France’s search for sovereign long-range fires is gaining definition
Safran and MBDA say they have successfully test-fired a jointly developed rocket-artillery munition and could begin delivering a new French long-range land-strike system in 2029 if selected by the armed forces. The announcement adds momentum to France’s effort to replace its aging Lance-Roquettes Unitaire fleet with a domestically controlled successor.
The companies said the first Thundart munition for France’s Long-Range Land Strike program was test-fired at the Île du Levant range in the Mediterranean on April 14. The ground-to-ground rocket currently has a stated range of 150 kilometers, with the firms also considering longer-range developments.
That timing matters because France’s defense-planning update calls for replacing nine existing LRU systems with at least 13 new rocket-artillery systems in 2030. Safran and MBDA say they can meet that schedule, and Safran told Defense News that operational systems could be supplied as early as 2029 if requested by the French procurement authority.
Why this program matters now
The urgency comes from lessons drawn from recent wars. Long-range fires have reemerged as a central capability in high-intensity conflict, and European militaries are reassessing inventories that shrank during years of expeditionary focus. French Armed Forces Minister Catherine Vautrin described the successor to the LRU as a priority and “indispensable” capability for the Army.
France is evaluating several paths. In addition to the Safran-MBDA offer, domestic alternatives include a Thales-ArianeGroup proposal, while off-the-shelf foreign systems are also under review. Vautrin has said she wants a clear comparison of effectiveness, price and delivery speed, including against Asian systems.
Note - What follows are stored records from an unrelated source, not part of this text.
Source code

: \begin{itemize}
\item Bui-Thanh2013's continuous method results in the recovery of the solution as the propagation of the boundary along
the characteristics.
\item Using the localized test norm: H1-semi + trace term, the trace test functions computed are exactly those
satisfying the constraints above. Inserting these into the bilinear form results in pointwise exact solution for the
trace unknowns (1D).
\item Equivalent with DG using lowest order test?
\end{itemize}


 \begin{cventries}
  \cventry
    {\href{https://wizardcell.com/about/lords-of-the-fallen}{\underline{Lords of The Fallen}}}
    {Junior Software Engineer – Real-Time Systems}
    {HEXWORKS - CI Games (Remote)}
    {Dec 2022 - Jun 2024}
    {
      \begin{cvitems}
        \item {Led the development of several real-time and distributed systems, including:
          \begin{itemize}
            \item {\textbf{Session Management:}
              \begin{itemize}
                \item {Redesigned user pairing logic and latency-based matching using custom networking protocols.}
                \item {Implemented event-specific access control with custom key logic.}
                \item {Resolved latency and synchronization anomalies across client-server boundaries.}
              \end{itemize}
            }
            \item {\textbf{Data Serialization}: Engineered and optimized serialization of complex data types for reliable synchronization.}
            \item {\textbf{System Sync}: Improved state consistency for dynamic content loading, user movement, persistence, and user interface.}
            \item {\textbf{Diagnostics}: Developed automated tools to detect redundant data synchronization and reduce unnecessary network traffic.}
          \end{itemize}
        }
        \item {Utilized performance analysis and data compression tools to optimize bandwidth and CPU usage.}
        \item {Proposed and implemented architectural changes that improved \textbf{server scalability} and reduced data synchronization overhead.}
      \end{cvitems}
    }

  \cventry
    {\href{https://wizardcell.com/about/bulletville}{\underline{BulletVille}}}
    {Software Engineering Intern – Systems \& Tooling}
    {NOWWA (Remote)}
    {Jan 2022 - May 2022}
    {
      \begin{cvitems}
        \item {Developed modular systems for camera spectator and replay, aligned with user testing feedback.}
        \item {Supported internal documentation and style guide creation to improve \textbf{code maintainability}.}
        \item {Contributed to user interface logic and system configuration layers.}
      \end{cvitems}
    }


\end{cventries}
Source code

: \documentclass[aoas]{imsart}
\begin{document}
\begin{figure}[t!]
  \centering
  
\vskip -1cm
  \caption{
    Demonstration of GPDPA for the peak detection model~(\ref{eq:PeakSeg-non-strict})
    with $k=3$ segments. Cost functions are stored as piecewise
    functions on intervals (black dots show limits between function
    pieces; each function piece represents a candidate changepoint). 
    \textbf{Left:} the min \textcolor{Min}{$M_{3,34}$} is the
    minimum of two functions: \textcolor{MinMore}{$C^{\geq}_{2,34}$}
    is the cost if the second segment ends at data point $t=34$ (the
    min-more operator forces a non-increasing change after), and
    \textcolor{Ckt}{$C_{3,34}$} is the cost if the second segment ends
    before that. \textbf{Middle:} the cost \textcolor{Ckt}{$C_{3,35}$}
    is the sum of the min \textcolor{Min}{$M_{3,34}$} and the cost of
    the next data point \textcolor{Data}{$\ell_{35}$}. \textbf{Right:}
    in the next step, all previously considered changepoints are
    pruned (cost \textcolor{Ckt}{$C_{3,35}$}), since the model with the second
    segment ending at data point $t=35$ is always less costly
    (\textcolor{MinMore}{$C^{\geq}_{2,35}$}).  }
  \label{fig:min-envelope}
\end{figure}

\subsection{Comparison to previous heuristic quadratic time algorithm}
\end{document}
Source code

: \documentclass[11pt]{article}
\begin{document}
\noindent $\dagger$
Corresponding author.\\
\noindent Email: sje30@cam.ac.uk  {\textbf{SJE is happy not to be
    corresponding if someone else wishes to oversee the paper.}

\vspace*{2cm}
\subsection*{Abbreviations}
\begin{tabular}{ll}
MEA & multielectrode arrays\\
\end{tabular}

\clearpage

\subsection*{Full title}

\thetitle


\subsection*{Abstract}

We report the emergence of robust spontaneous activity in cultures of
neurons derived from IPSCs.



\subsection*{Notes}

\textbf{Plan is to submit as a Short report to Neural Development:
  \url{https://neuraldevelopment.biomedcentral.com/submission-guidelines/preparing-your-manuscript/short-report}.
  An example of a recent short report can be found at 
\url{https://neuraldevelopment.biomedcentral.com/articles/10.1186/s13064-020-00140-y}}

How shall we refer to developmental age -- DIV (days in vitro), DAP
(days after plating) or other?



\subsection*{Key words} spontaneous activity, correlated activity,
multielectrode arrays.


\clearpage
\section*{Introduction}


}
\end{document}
That means the contest is not only technical. It is industrial and strategic. European governments increasingly want critical weapons to be available without export restrictions or dependency risks that could limit operational freedom. Safran said Thundart is fully designed and produced in France and is not subject to U.S. International Traffic in Arms Regulations, a point likely aimed directly at that sovereignty debate.
Industrial depth and strategic tradeoffs
The companies said around 100 employees across both firms have been working on the system, and they are considering a joint venture to continue development, including longer-range rockets. That hints at ambitions beyond a one-off procurement. A successful domestic launcher could anchor a larger French industrial base for rocket artillery, munitions and future upgrades.
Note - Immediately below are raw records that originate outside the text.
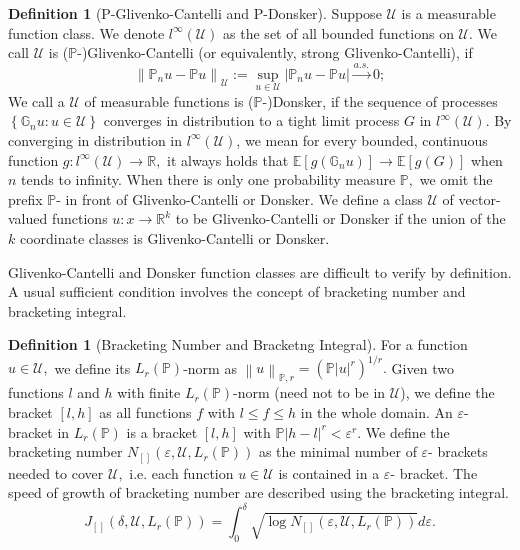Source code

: \documentclass{article}
\numberwithin{equation}{section}
\theoremstyle{plain}
\theoremstyle{definition}
\newtheorem{definition}[theorem]{Definition}
\theoremstyle{remark}
\begin{document}
\begin{definition}[P-Glivenko-Cantelli and P-Donsker\citep{van}]
    Suppose $\mathcal{U}$ is a measurable function class. We denote $l^{\infty}(\mathcal{U})$ as the set of all bounded functions on $\mathcal{U}.$ We call $\mathcal{U}$ is ($\mathbb{P}$-)Glivenko-Cantelli (or equivalently, strong Glivenko-Cantelli), if 
\begin{equation}\label{definition_GC}
    \left\|\mathbb{P}_n u - \mathbb{P} u\right\|_{\mathcal{U}} := \sup_{u \in \mathcal{U}} \left|\mathbb{P}_n u - \mathbb{P} u\right| \stackrel{a.s.}{\longrightarrow} 0;
\end{equation}
 We call a $\mathcal{U}$ of measurable functions is ($\mathbb{P}$-)Donsker, if the sequence of processes $\left\{\mathbb{G}_n u: u \in \mathcal{U}\right\}$ converges in distribution to a tight limit process $G$ in $l^{\infty}(\mathcal{U}).$ By converging in distribution in $l^{\infty}\left(\mathcal{U}\right)$, we mean for every bounded, continuous function $g: l^{\infty}(\mathcal{U}) \to \mathbb{R},$ it always holds that $\mathbb{E} [g(\mathbb{G}_n u)] \to \mathbb{E}[g(G)]$ when $n$ tends to infinity. When there is only one probability measure $\mathbb{P},$ we omit the prefix $\mathbb{P}$- in front of Glivenko-Cantelli or Donsker. We define a class $\mathcal{U}$ of vector-valued functions $u: x \to \mathbb{R}^k$ to be Glivenko-Cantelli or Donsker if the union of the $k$ coordinate classes is Glivenko-Cantelli or Donsker.
\end{definition}

Glivenko-Cantelli and Donsker function classes are difficult to verify by definition. A usual sufficient condition involves the concept of bracketing number and bracketing integral.

\begin{definition}[Bracketing Number and Bracketng Integral]
    For a function $u \in \mathcal{U},$ we define its $L_r(\mathbb{P})$-norm as $\left\| u \right\|_{\mathbb{P},r} = (\mathbb{P} \left|u \right|^r)^{1/r}.$ Given two functions $l$ and $h$ with finite $L_r(\mathbb{P})$-norm (need not to be in $\mathcal{U}$), we define the bracket $[l,h]$ as all functions $f$ with $l \leq f \leq h$ in the whole domain. 
    An $\varepsilon$-bracket in $L_r(\mathbb{P})$ is a bracket $[l,h]$ with $\mathbb{P}|h-l|^r < \varepsilon^r.$ We define the bracketing number $N_{[]}(\varepsilon,\mathcal{U},L_r(\mathbb{P}))$ as the minimal number of $\varepsilon$- brackets needed to cover $\mathcal{U},$ i.e. each function $u \in \mathcal{U}$ is contained in a $\varepsilon$- bracket. The speed of growth of bracketing number are described using the bracketing integral.
    \begin{equation} \label{definition_bracketing_integral}
        J_{[]}\left(\delta,\mathcal{U},L_r(\mathbb{P})\right)  = \int_0^{\delta} \sqrt{\log N_{[]}\left(\varepsilon,\mathcal{U},L_r(\mathbb{P})\right)} d \varepsilon.
    \end{equation}
\end{definition}
\end{document}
At the same time, sovereign development usually competes against systems that are already in production elsewhere. European forces have purchased South Korea’s Chunmoo system, while other established options include Israel’s PULS. Buying off the shelf can reduce schedule risk, but it may also constrain local industrial control and long-term autonomy.
The Thundart proposition is therefore being tested on multiple fronts at once. Can it deliver the capability France wants on the timeline France needs? Can it do so at acceptable cost? And can a sovereign design justify itself against mature alternatives already available from abroad?
The early test firing does not answer those questions, but it does move the program from concept toward demonstrable hardware. In procurement terms, that is meaningful. Programs built around declared strategic necessity still need evidence that engineering and manufacturing are real.
For France, the stakes extend beyond replacing nine aging launchers. The country is trying to decide what kind of defense industrial posture it wants in an era of renewed European rearmament. A domestically produced long-range strike system would fit the broader push for national and continental resilience in key military technologies.
If Safran and MBDA can sustain schedule credibility and technical progress, Thundart could become more than a munition test. It could become a marker of how far France is willing to go in rebuilding sovereign firepower rather than importing it.